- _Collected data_
════════════════

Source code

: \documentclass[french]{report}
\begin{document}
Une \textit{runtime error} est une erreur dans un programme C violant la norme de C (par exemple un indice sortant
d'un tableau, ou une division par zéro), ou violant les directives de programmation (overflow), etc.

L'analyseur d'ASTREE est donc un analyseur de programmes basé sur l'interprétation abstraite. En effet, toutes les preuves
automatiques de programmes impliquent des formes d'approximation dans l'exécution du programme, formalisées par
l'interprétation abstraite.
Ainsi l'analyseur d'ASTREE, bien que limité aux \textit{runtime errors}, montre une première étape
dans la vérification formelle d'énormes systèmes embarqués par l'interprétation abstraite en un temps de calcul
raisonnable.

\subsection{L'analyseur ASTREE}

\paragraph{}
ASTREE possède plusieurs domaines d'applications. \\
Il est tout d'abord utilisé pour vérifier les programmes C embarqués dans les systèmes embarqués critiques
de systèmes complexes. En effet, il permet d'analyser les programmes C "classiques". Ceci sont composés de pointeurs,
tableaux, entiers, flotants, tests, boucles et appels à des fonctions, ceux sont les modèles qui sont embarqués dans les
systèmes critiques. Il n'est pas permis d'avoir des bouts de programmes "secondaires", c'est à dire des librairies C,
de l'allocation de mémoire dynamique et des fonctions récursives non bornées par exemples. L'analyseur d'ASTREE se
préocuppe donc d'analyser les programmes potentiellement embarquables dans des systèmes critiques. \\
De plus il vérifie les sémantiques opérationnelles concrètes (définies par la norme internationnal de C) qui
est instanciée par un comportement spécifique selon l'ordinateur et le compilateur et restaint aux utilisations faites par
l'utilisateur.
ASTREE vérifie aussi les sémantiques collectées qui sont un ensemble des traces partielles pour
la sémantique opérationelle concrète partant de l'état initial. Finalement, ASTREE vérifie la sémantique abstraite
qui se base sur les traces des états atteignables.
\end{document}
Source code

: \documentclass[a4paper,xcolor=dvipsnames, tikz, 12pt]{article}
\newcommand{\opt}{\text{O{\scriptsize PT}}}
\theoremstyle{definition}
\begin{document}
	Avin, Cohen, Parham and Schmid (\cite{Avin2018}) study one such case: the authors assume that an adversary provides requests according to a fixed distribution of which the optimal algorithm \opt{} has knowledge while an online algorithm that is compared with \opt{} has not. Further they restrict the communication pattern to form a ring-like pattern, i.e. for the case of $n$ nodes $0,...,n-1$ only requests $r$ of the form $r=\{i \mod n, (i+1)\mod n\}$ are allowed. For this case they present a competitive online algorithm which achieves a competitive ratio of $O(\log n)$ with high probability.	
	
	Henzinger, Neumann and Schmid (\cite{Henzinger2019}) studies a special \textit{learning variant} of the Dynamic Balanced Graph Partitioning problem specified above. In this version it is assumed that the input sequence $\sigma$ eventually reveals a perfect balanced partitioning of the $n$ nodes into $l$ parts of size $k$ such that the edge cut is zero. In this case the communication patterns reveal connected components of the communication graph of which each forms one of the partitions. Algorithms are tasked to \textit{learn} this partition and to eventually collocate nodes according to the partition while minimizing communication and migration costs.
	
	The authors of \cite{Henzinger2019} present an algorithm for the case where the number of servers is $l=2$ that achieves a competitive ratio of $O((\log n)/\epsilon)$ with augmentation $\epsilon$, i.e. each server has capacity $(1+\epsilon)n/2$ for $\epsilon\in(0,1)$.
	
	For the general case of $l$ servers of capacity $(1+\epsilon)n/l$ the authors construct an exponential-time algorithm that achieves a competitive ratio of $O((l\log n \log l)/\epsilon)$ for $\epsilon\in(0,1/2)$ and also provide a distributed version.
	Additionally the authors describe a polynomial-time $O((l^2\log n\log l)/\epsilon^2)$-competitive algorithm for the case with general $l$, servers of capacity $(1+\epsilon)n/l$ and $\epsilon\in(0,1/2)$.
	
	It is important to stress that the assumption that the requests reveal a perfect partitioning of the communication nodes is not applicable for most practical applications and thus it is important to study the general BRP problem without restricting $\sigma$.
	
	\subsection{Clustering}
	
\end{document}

════════════════

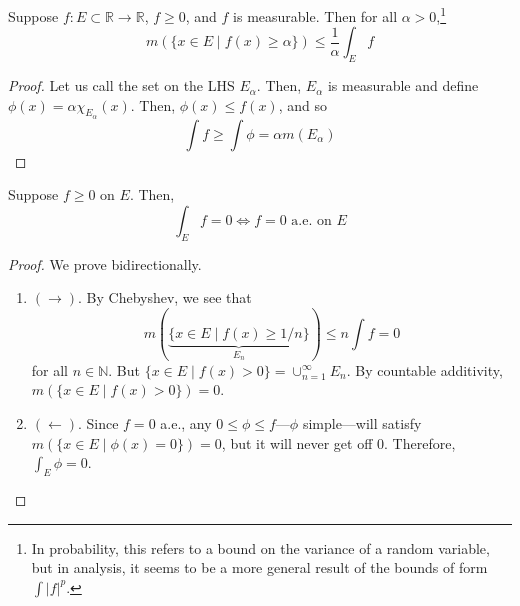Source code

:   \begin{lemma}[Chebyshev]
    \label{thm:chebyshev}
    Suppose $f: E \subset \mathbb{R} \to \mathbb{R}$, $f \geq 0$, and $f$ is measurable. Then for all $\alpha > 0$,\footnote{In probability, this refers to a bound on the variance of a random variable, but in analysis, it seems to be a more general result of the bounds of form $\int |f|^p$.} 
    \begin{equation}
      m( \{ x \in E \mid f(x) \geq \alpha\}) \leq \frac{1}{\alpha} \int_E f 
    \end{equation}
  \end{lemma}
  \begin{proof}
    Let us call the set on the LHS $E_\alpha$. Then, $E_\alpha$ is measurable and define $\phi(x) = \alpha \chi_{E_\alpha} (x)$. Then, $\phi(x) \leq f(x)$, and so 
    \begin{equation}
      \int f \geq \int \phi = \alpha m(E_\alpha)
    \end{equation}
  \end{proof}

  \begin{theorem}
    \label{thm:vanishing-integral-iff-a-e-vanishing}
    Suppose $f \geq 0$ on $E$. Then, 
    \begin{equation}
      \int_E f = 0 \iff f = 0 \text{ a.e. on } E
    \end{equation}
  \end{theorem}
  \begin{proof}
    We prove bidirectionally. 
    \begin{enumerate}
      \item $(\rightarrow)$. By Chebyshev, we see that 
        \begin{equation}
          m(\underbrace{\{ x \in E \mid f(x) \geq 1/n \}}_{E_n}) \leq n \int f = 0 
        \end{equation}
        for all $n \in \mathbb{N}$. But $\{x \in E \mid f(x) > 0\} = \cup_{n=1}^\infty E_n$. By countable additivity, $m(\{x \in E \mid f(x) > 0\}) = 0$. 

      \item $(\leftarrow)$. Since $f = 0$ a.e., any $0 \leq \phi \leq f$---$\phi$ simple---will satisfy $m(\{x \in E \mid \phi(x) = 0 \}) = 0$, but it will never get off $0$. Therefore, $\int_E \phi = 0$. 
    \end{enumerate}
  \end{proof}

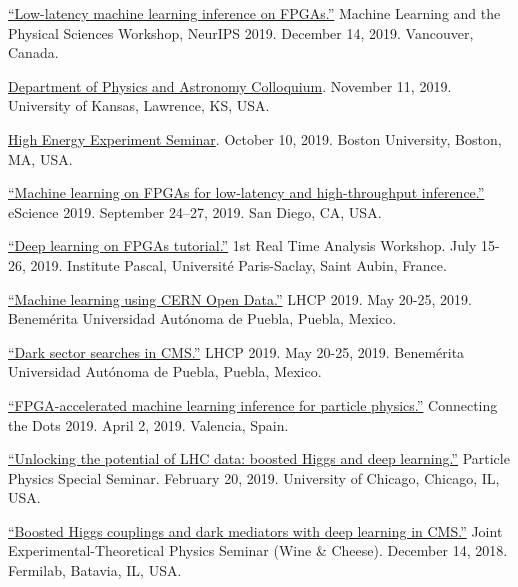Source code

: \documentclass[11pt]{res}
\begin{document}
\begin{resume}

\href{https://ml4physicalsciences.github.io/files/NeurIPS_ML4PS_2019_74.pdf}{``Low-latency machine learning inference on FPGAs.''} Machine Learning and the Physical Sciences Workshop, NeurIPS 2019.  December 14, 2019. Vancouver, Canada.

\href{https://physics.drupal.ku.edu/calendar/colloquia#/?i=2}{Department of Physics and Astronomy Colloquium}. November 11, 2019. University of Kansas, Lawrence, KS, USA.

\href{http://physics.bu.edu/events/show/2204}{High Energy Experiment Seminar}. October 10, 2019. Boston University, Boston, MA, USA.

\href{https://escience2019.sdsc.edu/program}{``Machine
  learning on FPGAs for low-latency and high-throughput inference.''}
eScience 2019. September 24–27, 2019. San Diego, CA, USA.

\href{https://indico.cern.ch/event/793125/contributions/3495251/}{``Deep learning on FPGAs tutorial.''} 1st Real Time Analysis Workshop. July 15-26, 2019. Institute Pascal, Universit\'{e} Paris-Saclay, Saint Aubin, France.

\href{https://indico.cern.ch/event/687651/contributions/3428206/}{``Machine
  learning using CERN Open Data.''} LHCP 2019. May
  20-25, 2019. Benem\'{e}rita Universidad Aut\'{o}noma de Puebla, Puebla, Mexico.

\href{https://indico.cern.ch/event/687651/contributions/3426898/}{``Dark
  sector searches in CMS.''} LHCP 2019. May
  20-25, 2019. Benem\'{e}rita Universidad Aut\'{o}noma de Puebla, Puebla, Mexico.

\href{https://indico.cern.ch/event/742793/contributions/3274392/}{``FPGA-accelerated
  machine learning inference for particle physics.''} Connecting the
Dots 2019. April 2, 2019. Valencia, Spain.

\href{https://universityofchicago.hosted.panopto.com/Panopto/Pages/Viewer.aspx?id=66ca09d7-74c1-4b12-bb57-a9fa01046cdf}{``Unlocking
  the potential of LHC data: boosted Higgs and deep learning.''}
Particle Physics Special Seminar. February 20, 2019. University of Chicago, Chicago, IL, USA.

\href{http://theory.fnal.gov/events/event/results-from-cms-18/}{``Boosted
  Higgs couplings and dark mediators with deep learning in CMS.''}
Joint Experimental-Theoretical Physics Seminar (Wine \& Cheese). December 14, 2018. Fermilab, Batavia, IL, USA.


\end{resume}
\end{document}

════════════════

- _What to do_
Pull every line containing "documentclass" from the entries above and copy it.

- _Solution to this task_
: \documentclass[french]{report}
: \documentclass[a4paper,xcolor=dvipsnames, tikz, 12pt]{article}
: \documentclass[11pt]{res}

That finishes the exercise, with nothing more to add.